Por muito tempo, houve uma ruptura geracional. O que vinha “de trás” parecia não dialogar com os anseios do presente. Mas os símbolos têm essa capacidade de sobreviver ao tempo justamente porque sabem se reinventar. Quando uma geração decide ressignificar o que herdou — em vez de rejeitar ou repetir — a história volta a pulsar com fôlego novo.

E, nessa reinvenção, há algo que me emociona profundamente: o fato de que não são os rostos no poder que exigem protagonismo. Pelo contrário, os novos gestores — e aqui falo não apenas de cargos públicos, mas de líderes culturais, professores, artistas, comunicadores — entenderam que sua missão não é sobre serem lembrados, mas sobre lembrar-nos de quem somos.

Como escreveu Antoine de Saint-Exupéry: “Tu te tornas eternamente responsável por aquilo que cativas.” Ao cativar uma identidade que andava adormecida, ao dar voz a símbolos que falam por todos nós, os que hoje ocupam lugares de decisão estão assumindo uma responsabilidade que ultrapassa seus próprios nomes. Estão escrevendo um legado coletivo.

E é isso que me faz pensar no meu filho.

O que quero deixar para ele? Apenas relatos sobre quem fomos, ou pistas sobre quem ele pode se tornar? Desejo que ele cresça reconhecendo sua cidade não apenas nos mapas ou nos marcos físicos, mas nos símbolos que ela carrega e renova. Que veja no café não apenas um produto, mas um sinal. Que perceba na serra não apenas um relevo, mas um altar da nossa permanência. Que entenda que sua identidade está entrelaçada a uma história que continua sendo escrita — e que ele mesmo poderá escrever.

Não tenho mais medo das mudanças. Sei que os tempos são outros, e isso me alivia. Porque há algo que só os símbolos verdadeiros sabem fazer: atravessar as tempestades sem perder sua forma. Enquanto houver quem se preocupe em cultivar, e não dominar, nossa cultura — em servir, e não se impor — saberemos que não estamos à deriva.

E, quando um povo se reconhece nos seus símbolos, ele se fortalece. Quando os símbolos são vivos, ninguém os governa: eles pertencem a todos.

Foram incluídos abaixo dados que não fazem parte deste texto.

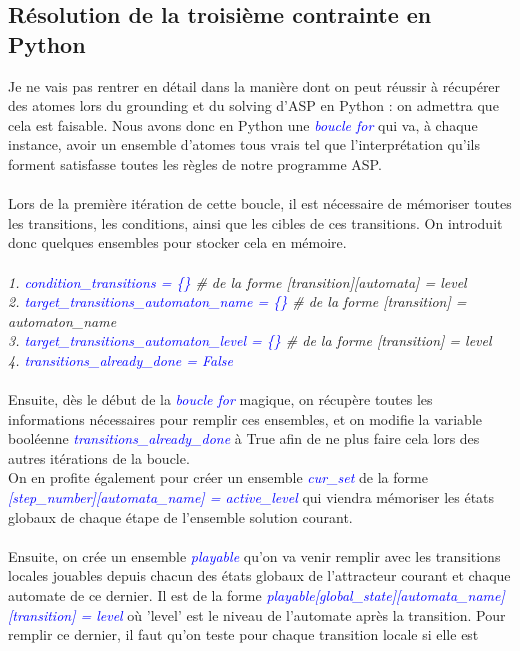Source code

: \documentclass[12pt,a4paper]{article}
\begin{document}
\subsection{Résolution de la troisième contrainte en Python}
Je ne vais pas rentrer en détail dans la manière dont on peut réussir à récupérer des atomes lors du grounding et du solving d'ASP en Python : on admettra que cela est faisable. Nous avons donc en Python une 
\textcolor{blue}{\emph{boucle for}} qui va, à chaque instance, avoir un ensemble d'atomes tous vrais tel que l'interprétation qu'ils forment satisfasse toutes les règles de notre programme ASP.\\ \\
Lors de la première itération de cette boucle, il est nécessaire de mémoriser toutes les transitions, les conditions, ainsi que les cibles de ces transitions. On introduit donc quelques ensembles pour stocker cela en mémoire.\\ \\
\emph{
	1. \textcolor{blue}{condition\_transitions = \{\}} \# de la forme [transition][automata] = level\\
	2. \textcolor{blue}{target\_transitions\_automaton\_name = \{\}} \# de la forme [transition] = automaton\_name\\
	3. \textcolor{blue}{target\_transitions\_automaton\_level = \{\}}  \# de la forme [transition] = level\\
	4. \textcolor{blue}{transitions\_already\_done = False}\\ \\
}
Ensuite, dès le début de la \emph{\textcolor{blue}{boucle for}} magique, on récupère toutes les informations nécessaires pour remplir ces ensembles, et on modifie la variable booléenne \emph{\textcolor{blue}
{transitions\_already\_done}} à True afin de ne plus faire cela lors des autres itérations de la boucle.\\
On en profite également pour créer un ensemble \emph{\textcolor{blue}{cur\_set}}  de la forme \emph{\textcolor{blue}{[step\_number][automata\_name] = active\_level}} qui viendra mémoriser les états globaux de chaque étape de 
l'ensemble solution courant.\\ \\
Ensuite, on crée un ensemble \emph{\textcolor{blue}{playable}} qu'on va venir remplir avec les transitions locales jouables depuis chacun des états globaux de l'attracteur courant et chaque automate de ce dernier. Il est de la forme 
\emph{\textcolor{blue}{playable[global\_state][automata\_name][transition] = level}} où 'level' est le niveau de l'automate après la transition. Pour remplir ce dernier, il faut qu'on teste pour chaque transition locale si elle est 
\end{document}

E só assim, nesta partilha profunda, uma cidade pode continuar a ser o que sempre foi — e mais ainda: o que ela ainda nem sabe que pode ser.

Assim como uma semente de café, que carrega em si todo o potencial do aroma, da história, do sabor e da união… nossa cidade carrega dentro de si a promessa do que há de vir. E é essa promessa que desejo deixar como herança — não um ponto final, mas uma vírgula vibrante em nossa narrativa.